TASK BRIEF> Sort through the data and copy the lines holding the word "describes".

╭──

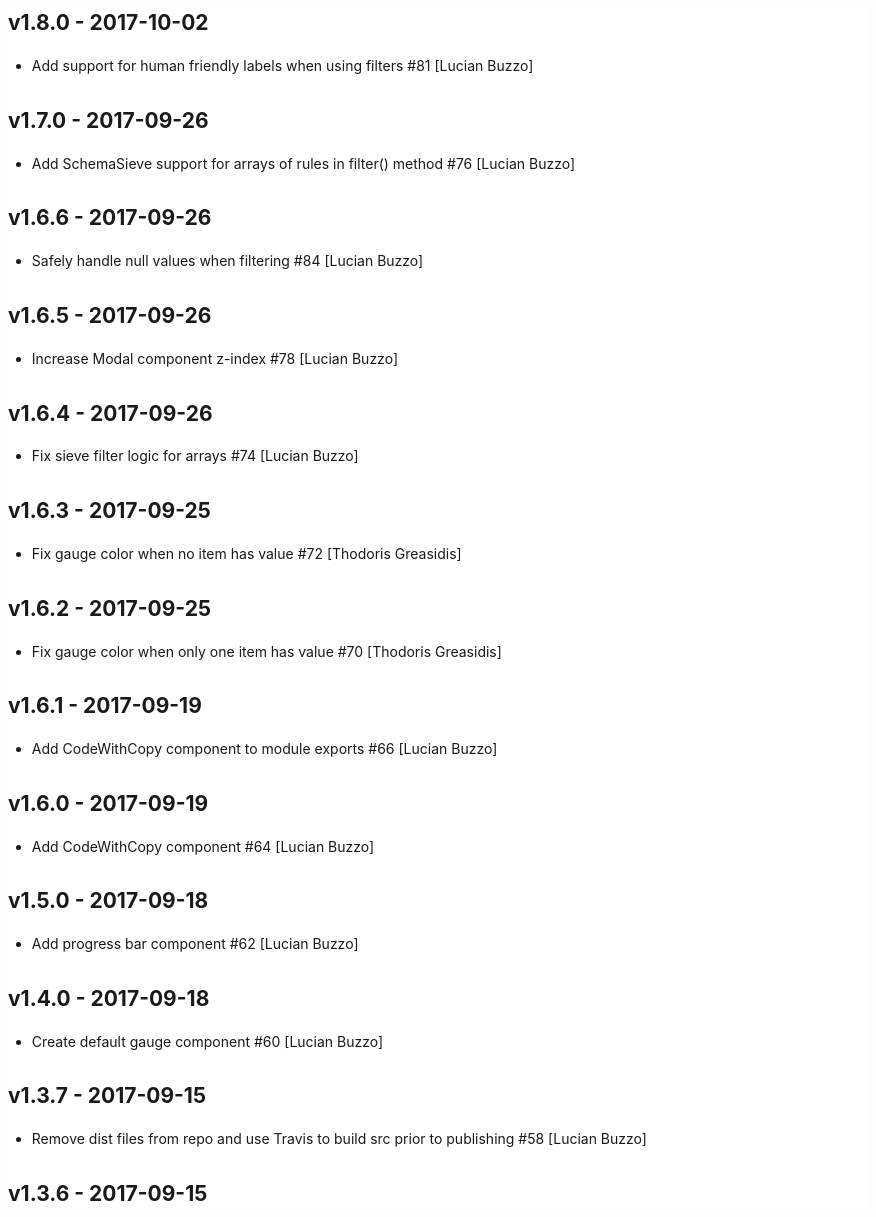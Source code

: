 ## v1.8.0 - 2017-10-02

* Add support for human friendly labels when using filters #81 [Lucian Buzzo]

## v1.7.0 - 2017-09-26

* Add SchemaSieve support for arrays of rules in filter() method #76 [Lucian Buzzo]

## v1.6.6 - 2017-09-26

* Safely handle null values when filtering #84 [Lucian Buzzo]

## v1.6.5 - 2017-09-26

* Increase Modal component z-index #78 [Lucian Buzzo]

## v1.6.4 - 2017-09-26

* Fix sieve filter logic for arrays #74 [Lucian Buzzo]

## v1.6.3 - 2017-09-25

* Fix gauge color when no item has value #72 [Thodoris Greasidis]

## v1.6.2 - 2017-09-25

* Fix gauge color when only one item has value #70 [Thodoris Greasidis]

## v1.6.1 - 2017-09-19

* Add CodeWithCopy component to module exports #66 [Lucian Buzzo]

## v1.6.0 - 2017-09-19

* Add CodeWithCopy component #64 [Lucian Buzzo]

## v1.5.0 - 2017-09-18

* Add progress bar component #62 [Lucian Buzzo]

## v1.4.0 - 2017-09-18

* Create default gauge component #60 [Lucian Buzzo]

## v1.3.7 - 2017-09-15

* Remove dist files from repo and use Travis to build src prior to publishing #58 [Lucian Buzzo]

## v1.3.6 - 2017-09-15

╰──
╭──

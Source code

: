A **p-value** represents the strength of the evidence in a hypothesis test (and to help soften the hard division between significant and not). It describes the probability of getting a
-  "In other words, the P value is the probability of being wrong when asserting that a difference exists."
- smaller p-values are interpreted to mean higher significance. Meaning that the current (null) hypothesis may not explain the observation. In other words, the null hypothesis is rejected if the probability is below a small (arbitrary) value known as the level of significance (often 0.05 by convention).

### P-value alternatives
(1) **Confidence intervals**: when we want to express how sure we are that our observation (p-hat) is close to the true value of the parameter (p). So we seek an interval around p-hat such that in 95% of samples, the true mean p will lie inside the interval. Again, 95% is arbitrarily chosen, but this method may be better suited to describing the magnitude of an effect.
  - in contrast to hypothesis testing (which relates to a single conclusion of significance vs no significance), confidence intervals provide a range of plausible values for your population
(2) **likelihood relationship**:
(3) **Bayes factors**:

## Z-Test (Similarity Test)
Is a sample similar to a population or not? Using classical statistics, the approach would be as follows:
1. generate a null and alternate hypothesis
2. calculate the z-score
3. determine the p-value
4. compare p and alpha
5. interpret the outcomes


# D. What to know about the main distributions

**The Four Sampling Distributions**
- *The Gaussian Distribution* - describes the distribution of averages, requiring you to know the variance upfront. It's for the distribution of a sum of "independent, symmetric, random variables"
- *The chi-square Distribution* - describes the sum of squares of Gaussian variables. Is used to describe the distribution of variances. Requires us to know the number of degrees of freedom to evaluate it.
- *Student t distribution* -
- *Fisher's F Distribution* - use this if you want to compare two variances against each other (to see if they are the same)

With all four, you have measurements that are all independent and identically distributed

╰──
╭──

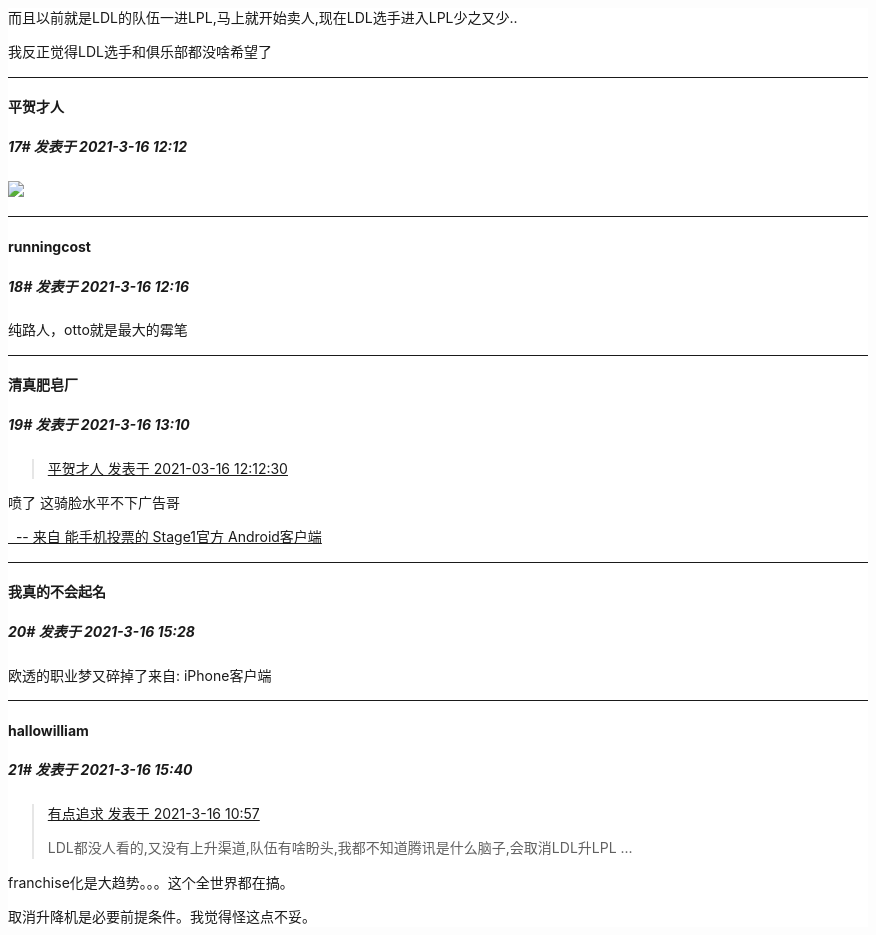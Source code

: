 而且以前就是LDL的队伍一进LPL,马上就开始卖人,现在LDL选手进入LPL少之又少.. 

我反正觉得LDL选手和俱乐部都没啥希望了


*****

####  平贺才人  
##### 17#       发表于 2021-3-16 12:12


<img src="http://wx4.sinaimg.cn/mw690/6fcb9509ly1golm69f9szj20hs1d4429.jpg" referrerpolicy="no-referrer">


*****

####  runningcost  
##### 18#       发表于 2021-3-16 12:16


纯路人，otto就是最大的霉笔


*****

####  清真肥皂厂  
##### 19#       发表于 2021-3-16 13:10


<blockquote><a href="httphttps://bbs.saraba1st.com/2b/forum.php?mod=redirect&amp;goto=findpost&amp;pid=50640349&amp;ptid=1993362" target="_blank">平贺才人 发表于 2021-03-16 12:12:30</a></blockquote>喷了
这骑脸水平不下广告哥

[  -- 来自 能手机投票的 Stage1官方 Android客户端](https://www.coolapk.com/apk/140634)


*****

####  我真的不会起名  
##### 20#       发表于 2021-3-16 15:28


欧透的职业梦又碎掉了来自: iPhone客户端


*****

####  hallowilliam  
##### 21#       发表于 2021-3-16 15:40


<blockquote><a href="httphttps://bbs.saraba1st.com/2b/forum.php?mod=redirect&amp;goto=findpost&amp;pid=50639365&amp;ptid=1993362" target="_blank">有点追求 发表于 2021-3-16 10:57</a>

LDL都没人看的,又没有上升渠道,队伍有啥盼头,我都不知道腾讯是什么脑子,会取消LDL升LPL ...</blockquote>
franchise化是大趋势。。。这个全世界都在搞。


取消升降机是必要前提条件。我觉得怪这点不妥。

╰──

RESPONSE TO THE EXERCISE>
:A **p-value** represents the strength of the evidence in a hypothesis test (and to help soften the hard division between significant and not). It describes the probability of getting a
- *The Gaussian Distribution* - describes the distribution of averages, requiring you to know the variance upfront. It's for the distribution of a sum of "independent, symmetric, random variables"
- *The chi-square Distribution* - describes the sum of squares of Gaussian variables. Is used to describe the distribution of variances. Requires us to know the number of degrees of freedom to evaluate it.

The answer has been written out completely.